◆ **What is needed**: Scan the records below for the string "trabalho" and return every line where it appears.

[Opening Study material section]

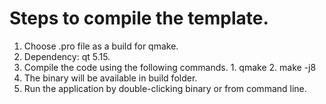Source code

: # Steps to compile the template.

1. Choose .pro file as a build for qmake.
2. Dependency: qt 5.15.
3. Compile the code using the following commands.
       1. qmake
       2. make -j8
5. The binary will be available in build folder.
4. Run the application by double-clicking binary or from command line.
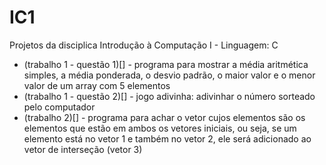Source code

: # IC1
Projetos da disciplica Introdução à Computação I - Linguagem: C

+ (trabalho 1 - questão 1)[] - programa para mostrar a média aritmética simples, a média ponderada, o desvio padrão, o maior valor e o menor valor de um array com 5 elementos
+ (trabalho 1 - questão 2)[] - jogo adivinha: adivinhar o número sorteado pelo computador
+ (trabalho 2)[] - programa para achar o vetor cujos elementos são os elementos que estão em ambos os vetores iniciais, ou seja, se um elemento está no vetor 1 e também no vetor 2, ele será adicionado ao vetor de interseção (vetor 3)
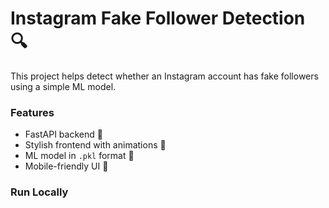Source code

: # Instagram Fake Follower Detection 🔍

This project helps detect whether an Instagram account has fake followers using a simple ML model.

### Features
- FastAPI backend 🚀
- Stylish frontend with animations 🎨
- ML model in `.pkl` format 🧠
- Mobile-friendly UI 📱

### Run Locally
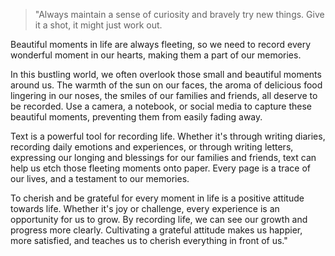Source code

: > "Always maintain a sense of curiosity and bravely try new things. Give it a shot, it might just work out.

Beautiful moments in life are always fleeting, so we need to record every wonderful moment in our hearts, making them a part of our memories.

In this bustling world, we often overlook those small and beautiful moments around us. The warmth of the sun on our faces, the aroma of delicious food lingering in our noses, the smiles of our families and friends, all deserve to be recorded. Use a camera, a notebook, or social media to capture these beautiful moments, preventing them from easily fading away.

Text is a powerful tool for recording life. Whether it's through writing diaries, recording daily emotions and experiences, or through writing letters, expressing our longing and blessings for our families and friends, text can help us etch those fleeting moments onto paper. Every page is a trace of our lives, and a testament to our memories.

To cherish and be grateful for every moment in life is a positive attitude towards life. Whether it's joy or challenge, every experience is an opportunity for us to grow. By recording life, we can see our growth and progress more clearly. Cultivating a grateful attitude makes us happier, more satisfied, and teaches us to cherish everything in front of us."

[Closing Study material section]

◆ **Solved exercise**:
+ (trabalho 1 - questão 1)[] - programa para mostrar a média aritmética simples, a média ponderada, o desvio padrão, o maior valor e o menor valor de um array com 5 elementos
+ (trabalho 1 - questão 2)[] - jogo adivinha: adivinhar o número sorteado pelo computador
+ (trabalho 2)[] - programa para achar o vetor cujos elementos são os elementos que estão em ambos os vetores iniciais, ou seja, se um elemento está no vetor 1 e também no vetor 2, ele será adicionado ao vetor de interseção (vetor 3)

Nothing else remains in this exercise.